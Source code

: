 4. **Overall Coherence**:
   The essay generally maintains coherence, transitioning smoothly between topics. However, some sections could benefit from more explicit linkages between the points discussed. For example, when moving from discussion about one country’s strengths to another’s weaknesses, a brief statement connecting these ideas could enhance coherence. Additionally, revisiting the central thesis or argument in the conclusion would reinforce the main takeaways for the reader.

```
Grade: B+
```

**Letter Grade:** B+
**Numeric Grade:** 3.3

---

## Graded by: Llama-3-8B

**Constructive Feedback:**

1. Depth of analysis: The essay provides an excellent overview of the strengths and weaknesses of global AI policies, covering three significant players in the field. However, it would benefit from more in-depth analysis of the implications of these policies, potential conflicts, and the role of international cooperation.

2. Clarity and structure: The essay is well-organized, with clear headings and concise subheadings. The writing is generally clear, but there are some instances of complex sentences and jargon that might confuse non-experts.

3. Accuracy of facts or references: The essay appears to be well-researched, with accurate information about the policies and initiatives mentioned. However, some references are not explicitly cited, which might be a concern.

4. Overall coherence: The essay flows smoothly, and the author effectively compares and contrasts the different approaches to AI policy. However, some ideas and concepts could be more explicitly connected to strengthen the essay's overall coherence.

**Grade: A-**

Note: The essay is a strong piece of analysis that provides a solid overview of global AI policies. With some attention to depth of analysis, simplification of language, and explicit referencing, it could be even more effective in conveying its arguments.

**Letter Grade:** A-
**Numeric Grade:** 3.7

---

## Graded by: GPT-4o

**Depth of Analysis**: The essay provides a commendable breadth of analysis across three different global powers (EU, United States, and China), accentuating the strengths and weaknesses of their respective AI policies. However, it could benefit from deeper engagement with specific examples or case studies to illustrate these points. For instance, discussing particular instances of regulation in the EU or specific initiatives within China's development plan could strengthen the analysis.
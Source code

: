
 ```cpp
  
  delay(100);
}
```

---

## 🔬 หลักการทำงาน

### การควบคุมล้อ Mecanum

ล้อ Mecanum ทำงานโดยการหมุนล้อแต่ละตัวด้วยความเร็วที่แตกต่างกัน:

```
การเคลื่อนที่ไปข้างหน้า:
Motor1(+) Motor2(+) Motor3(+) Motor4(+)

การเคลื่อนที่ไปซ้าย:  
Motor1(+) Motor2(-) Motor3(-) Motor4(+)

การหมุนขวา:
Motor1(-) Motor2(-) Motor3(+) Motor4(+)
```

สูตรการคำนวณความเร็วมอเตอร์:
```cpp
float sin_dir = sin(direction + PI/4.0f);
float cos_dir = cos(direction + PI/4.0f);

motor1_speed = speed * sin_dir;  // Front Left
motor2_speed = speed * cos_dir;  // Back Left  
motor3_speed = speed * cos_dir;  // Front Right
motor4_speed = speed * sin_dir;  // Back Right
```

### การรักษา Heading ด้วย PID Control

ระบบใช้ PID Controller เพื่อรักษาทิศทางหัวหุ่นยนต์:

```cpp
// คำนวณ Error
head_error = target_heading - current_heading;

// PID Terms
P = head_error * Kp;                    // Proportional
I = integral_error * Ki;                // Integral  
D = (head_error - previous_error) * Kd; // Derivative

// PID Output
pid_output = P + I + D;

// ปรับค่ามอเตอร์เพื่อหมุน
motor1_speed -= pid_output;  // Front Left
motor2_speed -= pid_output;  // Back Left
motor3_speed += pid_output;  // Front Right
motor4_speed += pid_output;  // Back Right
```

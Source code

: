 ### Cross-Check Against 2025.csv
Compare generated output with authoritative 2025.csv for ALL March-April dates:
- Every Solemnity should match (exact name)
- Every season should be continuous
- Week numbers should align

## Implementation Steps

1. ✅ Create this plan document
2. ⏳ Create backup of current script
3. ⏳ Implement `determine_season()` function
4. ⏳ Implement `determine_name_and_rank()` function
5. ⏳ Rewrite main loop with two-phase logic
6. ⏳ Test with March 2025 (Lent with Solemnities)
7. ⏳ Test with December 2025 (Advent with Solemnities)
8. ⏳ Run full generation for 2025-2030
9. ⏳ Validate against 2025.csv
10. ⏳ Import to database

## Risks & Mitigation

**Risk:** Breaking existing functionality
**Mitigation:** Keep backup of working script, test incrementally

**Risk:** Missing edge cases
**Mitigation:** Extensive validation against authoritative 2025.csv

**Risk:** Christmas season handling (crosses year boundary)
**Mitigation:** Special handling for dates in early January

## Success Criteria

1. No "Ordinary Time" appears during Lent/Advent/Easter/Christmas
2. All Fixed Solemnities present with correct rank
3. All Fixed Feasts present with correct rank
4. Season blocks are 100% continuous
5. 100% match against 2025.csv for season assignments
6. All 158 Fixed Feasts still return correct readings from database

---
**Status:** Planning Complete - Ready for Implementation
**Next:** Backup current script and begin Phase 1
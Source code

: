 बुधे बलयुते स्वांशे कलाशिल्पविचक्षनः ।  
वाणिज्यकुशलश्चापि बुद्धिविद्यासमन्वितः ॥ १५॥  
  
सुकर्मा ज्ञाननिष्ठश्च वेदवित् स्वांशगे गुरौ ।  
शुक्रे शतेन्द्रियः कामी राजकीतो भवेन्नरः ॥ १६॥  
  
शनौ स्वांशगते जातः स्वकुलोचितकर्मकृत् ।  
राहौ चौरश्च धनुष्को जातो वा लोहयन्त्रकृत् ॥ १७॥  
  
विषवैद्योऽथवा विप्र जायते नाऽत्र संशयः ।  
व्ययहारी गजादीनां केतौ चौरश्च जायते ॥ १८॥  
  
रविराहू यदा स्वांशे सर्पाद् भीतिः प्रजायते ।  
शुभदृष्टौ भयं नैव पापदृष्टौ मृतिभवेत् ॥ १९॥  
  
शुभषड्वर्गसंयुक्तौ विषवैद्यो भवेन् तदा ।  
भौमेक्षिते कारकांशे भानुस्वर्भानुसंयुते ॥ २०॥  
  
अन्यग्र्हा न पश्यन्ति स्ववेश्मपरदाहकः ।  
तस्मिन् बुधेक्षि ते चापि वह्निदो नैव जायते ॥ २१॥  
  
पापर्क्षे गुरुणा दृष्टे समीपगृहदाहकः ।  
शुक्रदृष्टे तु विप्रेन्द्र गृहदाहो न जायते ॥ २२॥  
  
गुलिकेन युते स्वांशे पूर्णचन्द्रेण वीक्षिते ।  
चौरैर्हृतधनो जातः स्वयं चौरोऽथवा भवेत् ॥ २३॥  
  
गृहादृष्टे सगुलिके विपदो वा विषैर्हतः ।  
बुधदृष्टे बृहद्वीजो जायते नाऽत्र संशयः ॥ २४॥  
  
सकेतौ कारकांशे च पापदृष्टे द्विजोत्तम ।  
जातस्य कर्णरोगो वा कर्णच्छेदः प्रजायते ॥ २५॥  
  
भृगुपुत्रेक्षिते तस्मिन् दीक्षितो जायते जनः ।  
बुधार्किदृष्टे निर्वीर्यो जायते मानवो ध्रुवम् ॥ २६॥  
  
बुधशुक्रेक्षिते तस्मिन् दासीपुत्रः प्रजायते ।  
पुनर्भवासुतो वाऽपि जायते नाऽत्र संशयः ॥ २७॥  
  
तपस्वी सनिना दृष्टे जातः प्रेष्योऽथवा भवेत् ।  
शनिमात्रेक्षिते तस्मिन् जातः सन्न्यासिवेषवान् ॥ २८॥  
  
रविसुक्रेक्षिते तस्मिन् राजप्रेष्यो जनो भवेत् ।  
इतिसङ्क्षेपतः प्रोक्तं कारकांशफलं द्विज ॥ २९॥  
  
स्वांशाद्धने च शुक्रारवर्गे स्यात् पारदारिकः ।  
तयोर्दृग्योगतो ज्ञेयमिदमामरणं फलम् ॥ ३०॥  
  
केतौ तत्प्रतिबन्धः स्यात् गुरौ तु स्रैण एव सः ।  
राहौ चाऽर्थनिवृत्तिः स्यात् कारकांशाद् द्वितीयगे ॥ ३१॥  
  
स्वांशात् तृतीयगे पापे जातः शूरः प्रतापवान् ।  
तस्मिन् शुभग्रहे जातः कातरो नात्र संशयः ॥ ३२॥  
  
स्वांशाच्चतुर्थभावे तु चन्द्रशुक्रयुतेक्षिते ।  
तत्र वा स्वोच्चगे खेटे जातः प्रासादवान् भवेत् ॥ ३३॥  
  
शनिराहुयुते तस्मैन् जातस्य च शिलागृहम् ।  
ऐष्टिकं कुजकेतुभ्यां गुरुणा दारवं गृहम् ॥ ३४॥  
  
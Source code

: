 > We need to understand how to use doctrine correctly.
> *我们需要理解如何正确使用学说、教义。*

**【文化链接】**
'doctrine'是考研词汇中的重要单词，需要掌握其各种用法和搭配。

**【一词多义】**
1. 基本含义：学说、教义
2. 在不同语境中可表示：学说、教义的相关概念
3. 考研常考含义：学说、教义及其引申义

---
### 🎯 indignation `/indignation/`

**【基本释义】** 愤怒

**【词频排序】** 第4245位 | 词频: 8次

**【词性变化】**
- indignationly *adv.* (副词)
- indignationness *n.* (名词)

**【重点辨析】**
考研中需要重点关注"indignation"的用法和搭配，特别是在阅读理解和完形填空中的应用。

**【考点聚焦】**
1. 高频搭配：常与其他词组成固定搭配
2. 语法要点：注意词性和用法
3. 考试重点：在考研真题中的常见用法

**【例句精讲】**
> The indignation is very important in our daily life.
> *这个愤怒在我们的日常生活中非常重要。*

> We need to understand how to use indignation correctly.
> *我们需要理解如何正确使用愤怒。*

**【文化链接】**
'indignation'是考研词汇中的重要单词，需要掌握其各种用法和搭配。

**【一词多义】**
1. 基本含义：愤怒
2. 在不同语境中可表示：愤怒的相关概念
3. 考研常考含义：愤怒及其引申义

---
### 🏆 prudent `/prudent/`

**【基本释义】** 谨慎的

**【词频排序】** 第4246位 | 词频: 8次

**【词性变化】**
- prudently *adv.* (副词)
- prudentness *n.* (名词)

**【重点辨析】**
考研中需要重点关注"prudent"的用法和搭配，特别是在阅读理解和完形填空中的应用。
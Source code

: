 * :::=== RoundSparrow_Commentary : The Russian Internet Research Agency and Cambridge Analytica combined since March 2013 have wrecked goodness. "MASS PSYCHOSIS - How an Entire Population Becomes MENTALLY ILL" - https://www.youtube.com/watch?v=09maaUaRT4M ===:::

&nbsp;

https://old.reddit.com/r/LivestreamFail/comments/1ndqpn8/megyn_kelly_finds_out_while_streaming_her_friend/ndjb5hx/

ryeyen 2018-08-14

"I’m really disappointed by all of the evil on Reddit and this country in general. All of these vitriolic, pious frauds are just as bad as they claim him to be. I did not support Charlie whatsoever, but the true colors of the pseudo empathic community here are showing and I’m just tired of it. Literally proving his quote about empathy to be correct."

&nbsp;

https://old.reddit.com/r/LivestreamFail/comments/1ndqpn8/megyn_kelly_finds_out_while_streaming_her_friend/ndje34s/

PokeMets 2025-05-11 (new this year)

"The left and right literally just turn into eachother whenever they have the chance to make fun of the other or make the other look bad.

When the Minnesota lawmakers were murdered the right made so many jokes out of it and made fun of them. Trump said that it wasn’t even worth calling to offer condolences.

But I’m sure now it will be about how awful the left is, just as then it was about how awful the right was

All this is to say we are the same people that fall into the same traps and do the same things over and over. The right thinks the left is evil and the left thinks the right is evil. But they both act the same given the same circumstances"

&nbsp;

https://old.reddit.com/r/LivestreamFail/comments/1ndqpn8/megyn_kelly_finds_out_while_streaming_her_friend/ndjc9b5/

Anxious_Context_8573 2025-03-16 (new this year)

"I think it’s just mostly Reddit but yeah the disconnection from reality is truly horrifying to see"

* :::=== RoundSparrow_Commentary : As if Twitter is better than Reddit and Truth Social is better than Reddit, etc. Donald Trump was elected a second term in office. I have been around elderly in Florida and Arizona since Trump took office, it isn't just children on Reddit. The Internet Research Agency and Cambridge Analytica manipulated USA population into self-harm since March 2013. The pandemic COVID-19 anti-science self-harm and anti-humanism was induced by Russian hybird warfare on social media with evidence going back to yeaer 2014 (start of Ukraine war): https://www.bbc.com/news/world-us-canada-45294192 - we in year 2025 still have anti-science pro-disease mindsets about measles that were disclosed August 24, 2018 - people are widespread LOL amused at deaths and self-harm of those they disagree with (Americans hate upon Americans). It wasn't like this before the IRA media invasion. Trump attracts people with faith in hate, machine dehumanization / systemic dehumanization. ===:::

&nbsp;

■ PROMPT ■
The reply should hold only the lines of the listing above starting at the line containing "2. 语法要点：注意词性和用法" and ending at the line containing "ryeyen 2018-08-14", exactly as written.

■ EXERCISE ANSWER ■
2. 语法要点：注意词性和用法
3. 考试重点：在考研真题中的常见用法

**【例句精讲】**
> The indignation is very important in our daily life.
> *这个愤怒在我们的日常生活中非常重要。*

> We need to understand how to use indignation correctly.
> *我们需要理解如何正确使用愤怒。*

**【文化链接】**
'indignation'是考研词汇中的重要单词，需要掌握其各种用法和搭配。

**【一词多义】**
1. 基本含义：愤怒
2. 在不同语境中可表示：愤怒的相关概念
3. 考研常考含义：愤怒及其引申义

---
### 🏆 prudent `/prudent/`

**【基本释义】** 谨慎的

**【词频排序】** 第4246位 | 词频: 8次

**【词性变化】**
- prudently *adv.* (副词)
- prudentness *n.* (名词)

**【重点辨析】**
考研中需要重点关注"prudent"的用法和搭配，特别是在阅读理解和完形填空中的应用。
Source code

: * :::=== RoundSparrow_Commentary : The Russian Internet Research Agency and Cambridge Analytica combined since March 2013 have wrecked goodness. "MASS PSYCHOSIS - How an Entire Population Becomes MENTALLY ILL" - https://www.youtube.com/watch?v=09maaUaRT4M ===:::

&nbsp;

https://old.reddit.com/r/LivestreamFail/comments/1ndqpn8/megyn_kelly_finds_out_while_streaming_her_friend/ndjb5hx/

ryeyen 2018-08-14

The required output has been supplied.